WORK REQUEST:
Retrieve each line that contains the word "Scala" from the entries below.

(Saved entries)
* * * *

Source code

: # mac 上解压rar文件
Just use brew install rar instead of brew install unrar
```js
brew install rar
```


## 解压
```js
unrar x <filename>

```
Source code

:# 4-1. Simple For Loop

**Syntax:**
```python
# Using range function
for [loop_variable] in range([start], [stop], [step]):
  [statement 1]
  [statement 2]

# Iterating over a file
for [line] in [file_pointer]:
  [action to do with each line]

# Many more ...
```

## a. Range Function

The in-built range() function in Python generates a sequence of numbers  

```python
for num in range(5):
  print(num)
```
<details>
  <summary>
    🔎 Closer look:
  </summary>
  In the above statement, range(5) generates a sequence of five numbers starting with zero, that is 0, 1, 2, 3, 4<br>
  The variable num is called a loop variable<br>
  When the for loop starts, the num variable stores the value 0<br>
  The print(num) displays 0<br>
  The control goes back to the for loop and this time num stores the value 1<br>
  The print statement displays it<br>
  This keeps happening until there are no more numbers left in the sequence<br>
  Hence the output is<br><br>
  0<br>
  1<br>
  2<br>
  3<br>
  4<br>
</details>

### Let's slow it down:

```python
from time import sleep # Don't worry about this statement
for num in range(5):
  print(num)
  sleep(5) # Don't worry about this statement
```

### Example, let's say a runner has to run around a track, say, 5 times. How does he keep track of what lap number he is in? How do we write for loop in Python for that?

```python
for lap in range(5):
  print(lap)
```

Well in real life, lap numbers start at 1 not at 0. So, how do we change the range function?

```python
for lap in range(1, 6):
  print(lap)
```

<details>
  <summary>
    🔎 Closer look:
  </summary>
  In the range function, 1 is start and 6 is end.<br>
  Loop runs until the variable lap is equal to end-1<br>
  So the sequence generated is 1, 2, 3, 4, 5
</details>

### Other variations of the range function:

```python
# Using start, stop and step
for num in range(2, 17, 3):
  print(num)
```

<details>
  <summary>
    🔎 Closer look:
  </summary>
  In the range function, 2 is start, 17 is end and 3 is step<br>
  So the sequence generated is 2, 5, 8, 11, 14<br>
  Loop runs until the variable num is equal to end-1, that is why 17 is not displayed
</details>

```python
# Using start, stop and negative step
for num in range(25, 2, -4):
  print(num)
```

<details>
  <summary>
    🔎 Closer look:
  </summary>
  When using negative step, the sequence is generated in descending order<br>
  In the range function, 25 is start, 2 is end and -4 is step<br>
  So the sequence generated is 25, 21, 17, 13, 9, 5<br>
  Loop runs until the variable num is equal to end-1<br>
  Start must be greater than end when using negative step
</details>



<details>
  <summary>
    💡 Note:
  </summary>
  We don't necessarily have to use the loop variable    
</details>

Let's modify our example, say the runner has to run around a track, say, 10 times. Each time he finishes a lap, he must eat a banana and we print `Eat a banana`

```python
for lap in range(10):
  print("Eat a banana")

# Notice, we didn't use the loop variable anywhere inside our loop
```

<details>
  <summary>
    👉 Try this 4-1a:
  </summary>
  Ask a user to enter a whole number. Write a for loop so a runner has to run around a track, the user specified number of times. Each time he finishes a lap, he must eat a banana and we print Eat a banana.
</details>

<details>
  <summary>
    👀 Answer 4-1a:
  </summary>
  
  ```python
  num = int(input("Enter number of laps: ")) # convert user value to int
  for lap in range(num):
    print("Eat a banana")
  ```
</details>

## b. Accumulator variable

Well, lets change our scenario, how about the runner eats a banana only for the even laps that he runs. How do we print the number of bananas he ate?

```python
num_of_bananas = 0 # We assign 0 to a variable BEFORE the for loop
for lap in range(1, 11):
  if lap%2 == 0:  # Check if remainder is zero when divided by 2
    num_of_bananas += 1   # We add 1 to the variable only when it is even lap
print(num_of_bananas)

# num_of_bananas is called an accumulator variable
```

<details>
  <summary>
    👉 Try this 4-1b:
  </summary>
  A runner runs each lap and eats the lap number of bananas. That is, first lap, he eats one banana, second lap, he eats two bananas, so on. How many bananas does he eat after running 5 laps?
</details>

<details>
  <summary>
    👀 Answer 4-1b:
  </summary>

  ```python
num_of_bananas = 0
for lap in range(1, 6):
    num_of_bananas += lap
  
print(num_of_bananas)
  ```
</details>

* * * *

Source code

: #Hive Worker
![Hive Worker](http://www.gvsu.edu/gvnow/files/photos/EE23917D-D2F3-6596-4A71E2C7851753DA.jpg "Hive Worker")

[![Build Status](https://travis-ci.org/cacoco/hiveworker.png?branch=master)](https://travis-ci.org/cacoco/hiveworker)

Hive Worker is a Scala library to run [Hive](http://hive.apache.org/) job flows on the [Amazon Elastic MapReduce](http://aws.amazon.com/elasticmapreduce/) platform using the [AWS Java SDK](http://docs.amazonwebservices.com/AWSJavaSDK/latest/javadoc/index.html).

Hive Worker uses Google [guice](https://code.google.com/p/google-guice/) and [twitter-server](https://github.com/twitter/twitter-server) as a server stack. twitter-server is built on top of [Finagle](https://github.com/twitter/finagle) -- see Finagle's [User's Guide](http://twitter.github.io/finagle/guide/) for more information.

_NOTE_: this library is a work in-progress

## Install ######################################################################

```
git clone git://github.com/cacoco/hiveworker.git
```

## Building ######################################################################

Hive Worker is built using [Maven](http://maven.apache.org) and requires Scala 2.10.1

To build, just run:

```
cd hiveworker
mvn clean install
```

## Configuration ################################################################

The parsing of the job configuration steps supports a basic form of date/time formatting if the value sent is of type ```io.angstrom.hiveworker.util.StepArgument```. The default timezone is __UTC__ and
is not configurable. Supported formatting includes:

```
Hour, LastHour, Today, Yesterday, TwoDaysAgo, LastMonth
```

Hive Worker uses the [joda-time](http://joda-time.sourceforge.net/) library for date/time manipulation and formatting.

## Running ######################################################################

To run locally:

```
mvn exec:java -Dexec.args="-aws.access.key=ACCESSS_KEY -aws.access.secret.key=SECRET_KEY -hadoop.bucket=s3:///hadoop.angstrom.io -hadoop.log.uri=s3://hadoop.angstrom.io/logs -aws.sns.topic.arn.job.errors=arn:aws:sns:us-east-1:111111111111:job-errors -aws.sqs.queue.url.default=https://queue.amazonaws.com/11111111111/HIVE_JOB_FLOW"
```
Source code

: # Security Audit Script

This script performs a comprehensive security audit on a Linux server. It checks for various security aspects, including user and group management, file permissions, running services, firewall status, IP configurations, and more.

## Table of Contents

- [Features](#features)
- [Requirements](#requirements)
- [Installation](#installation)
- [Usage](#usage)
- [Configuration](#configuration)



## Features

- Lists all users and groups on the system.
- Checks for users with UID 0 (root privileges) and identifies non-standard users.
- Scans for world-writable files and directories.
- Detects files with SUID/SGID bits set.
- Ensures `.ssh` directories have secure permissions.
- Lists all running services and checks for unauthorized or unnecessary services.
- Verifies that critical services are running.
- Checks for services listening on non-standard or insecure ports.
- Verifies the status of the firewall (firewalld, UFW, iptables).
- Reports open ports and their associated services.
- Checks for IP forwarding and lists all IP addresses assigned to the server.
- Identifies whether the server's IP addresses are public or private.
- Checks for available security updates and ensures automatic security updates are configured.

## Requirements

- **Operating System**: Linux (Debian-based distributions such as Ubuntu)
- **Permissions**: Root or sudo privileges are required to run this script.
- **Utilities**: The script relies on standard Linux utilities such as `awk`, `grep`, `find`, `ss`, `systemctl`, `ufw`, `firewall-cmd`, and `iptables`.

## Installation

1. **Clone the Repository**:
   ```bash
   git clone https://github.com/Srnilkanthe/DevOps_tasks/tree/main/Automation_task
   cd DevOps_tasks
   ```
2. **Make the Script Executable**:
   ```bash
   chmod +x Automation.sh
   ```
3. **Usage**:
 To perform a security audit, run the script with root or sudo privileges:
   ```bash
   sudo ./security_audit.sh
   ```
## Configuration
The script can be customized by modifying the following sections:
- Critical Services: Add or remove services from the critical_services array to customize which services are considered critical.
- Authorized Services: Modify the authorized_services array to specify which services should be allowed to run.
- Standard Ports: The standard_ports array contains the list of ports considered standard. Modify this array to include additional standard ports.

* * * *

ANSWER TO THE PROBLEM:
Hive Worker is a Scala library to run [Hive](http://hive.apache.org/) job flows on the [Amazon Elastic MapReduce](http://aws.amazon.com/elasticmapreduce/) platform using the [AWS Java SDK](http://docs.amazonwebservices.com/AWSJavaSDK/latest/javadoc/index.html).
Hive Worker is built using [Maven](http://maven.apache.org) and requires Scala 2.10.1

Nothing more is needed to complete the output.